Maillard made a success of at the laboratory the artificial propagation of an
important natural phenomenon, and in the mechanism elucidated. Indeed, in
nature, of the glucides hydrolysables out of sugars are constantly in contact
with proteins hydrolysables in amino acids. One could not too much stress the
importance of this discovery, however little known of the medical world.
After its thesis of
sciences and various publications being attached to it, the interruption of its
personal research is placed, imposed by the war. Exempted active service in
times of peace because of his sight, Mr. Maillard engages for the duration of
the war as of July 30, 1914.
Named to the biological
Pulpit of chemistry of the Faculty of Algiers in 1919, Mr. Maillard devoted his
activity to his teaching, to which it could print a deeply original character.

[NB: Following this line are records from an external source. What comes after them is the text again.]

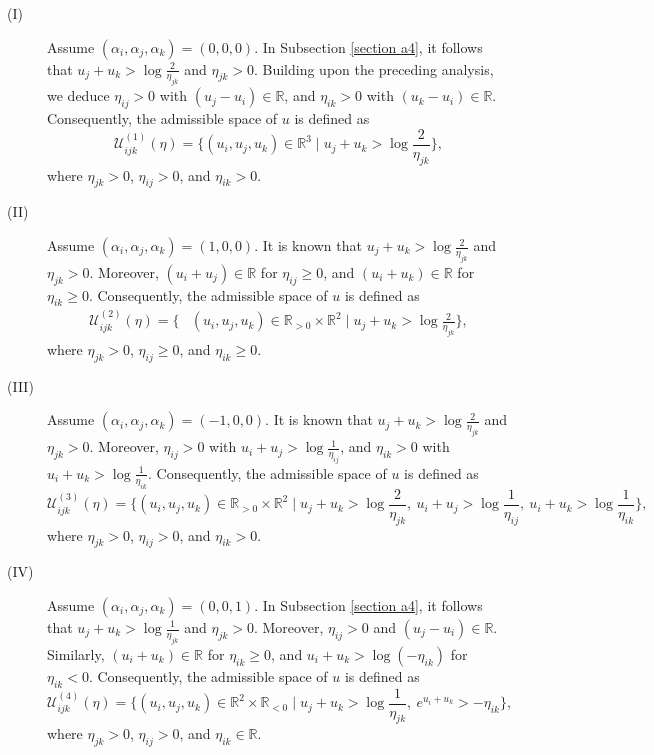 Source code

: \documentclass[12pt]{amsart}
\theoremstyle{definition}
\begin{document}
\begin{description}
\item[(I)]
Assume $(\alpha_i,\alpha_j,\alpha_k)=(0,0,0)$.
In Subsection \ref{section a4}, it follows that $u_j+u_k>\log \frac{2}{\eta_{jk}}$ and $\eta_{jk}>0$.
Building upon the preceding analysis, we deduce $\eta_{ij}>0$ with $(u_j-u_i)\in \mathbb{R}$, and $\eta_{ik}>0$ with $(u_k-u_i)\in \mathbb{R}$.
Consequently, the admissible space of $u$ is defined as
\begin{equation}\label{Eq: F4}
\mathcal{U}^{(1)}_{ijk}(\eta)
=\{(u_i,u_j,u_k)\in \mathbb{R}^3\mid u_j+u_k>\log \frac{2}{\eta_{jk}}\},
\end{equation}
where $\eta_{jk}>0$, $\eta_{ij}>0$, and $\eta_{ik}>0$.

\item[(II)]
Assume $(\alpha_i,\alpha_j,\alpha_k)=(1,0,0)$.
It is known that $u_j+u_k>\log \frac{2}{\eta_{jk}}$ and $\eta_{jk}>0$.
Moreover, $(u_i+u_j)\in \mathbb{R}$ for $\eta_{ij}\geq0$, and $(u_i+u_k)\in \mathbb{R}$ for $\eta_{ik}\geq0$.
Consequently, the admissible space of $u$ is defined as
\begin{equation}\label{Eq: F5}
\begin{aligned}
\mathcal{U}^{(2)}_{ijk}(\eta)
=\{&(u_i,u_j,u_k)\in \mathbb{R}_{>0}\times\mathbb{R}^2 \mid u_j+u_k>\log \frac{2}{\eta_{jk}}\},
\end{aligned}
\end{equation}
where $\eta_{jk}>0$, $\eta_{ij}\geq 0$, and $\eta_{ik}\geq0$.

\item[(III)]
Assume $(\alpha_i,\alpha_j,\alpha_k)=(-1,0,0)$.
It is known that $u_j+u_k>\log \frac{2}{\eta_{jk}}$ and $\eta_{jk}>0$.
Moreover, $\eta_{ij}>0$ with $u_i+u_j>\log\frac{1}{\eta_{ij}}$, and
$\eta_{ik}>0$ with $u_i+u_k>\log\frac{1}{\eta_{ik}}$.
Consequently, the admissible space of $u$ is defined as
\begin{equation*}
\mathcal{U}^{(3)}_{ijk}(\eta)
=\{(u_i,u_j,u_k)\in \mathbb{R}_{>0}\times\mathbb{R}^2\mid u_j+u_k>\log \frac{2}{\eta_{jk}},\ u_i+u_j>\log\frac{1}{\eta_{ij}},\ u_i+u_k>\log\frac{1}{\eta_{ik}}\},
\end{equation*}
where $\eta_{jk}>0$, $\eta_{ij}>0$, and $\eta_{ik}>0$.

\item[(IV)]
Assume $(\alpha_i,\alpha_j,\alpha_k)=(0,0,1)$.
In Subsection \ref{section a4}, it follows that $u_j+u_k>\log \frac{1}{\eta_{jk}}$ and $\eta_{jk}>0$.
Moreover, $\eta_{ij}>0$ and $(u_j-u_i)\in \mathbb{R}$.
Similarly, $(u_i+u_k)\in \mathbb{R}$ for $\eta_{ik}\geq0$, and $u_i+u_k>\log(-\eta_{ik})$ for $\eta_{ik}<0$.
Consequently, the admissible space of $u$ is defined as
\begin{equation}\label{AS4}
\mathcal{U}^{(4)}_{ijk}(\eta)
=\{(u_i,u_j,u_k)\in \mathbb{R}^2\times\mathbb{R}_{<0}\mid u_j+u_k>\log \frac{1}{\eta_{jk}},\  e^{u_i+u_k}>-\eta_{ik}\},
\end{equation}
where $\eta_{jk}>0$, $\eta_{ij}>0$, and $\eta_{ik}\in \mathbb{R}$.


\end{description}
\end{document}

He had the concern, pushed until the scruple, to hold it with the current of the
most recent work, while eliminating in a pitiless way what did not appear to him
not established with enough certainty.
During the years which
follow the war, a lassitude easily explicable by the extraordinary activity
which it had deployed, immediately does not enable him to continue its
scientific research. Ten years later, it resumes experimental work or at least
the direction of research. It found in Algiers a collaborator worthy of him.
It is infinitely small
chemical, the titanium, which holds its attention. With Mr. Ettori, it develops
a method of proportioning of the titanium which is characterized by a
particularly elegant design and an extreme sensitivity (X by 300). It indeed
makes it possible to proportion this element on test specimens which contain
only few thousandth milligram of it. This method is applied to proportioning of
titanium in blood and the bodies of the man and various animals. It makes it
possible to show for the 1era time that titanium exists in a constant
way, although with very weak amount, in the blood and all the bodies of the man
and the principal mammals. The last communication of Mr. Maillard on this
subject appears after its death.
Let us add to this
essential work the true bible which the Treaty of Histology represents and still
announce the communications of Louis Camille made on Nancy. Although?uvres of
youth, they show the eclecticism and the serious one of the scientist.
- the influence of limestone on the vegetation,
- loaches of pond,
- the presence of vanillin in the Lorraine orchises,
- On a crystallized fibrin of blood
- pectoral small Muscle and rachidian tandem,
- Copper sulfate on frogs,
- Copper sulfate and Penicillium glaucum,
- Ionization in the vital phenomena, etc, as many articles
which make known Mr. Maillard beyond Lorraine. Louis Camille MAILLARD is at the
origin of the creation of many new terms corresponding to his discoveries and
introduced with the Richet dictionary since 1910 (the indol and cyclopeptides
for example).
Mr. Maillard left a
scientific?uvre considerable and highly appreciated in France and abroad. By
traversing it, one remains truly astonished by the number and the quality of
work which it published in a so short time. The summary that I have just made
can give only one quite incomplete idea of it.
At the scientific level, the history preserved the name of
MAILLARD by associating it several names and formulas:
Hémi
indigotin of Maillard
Phenomena
of Maillard (indigotin and indirubin)
Coefficient
of Maillard (index of ureogenic imperfection)
And of course immortal "reaction of Maillard" (action of sugars on the amino acids) which will be worth with its author a universal posthumous radiation.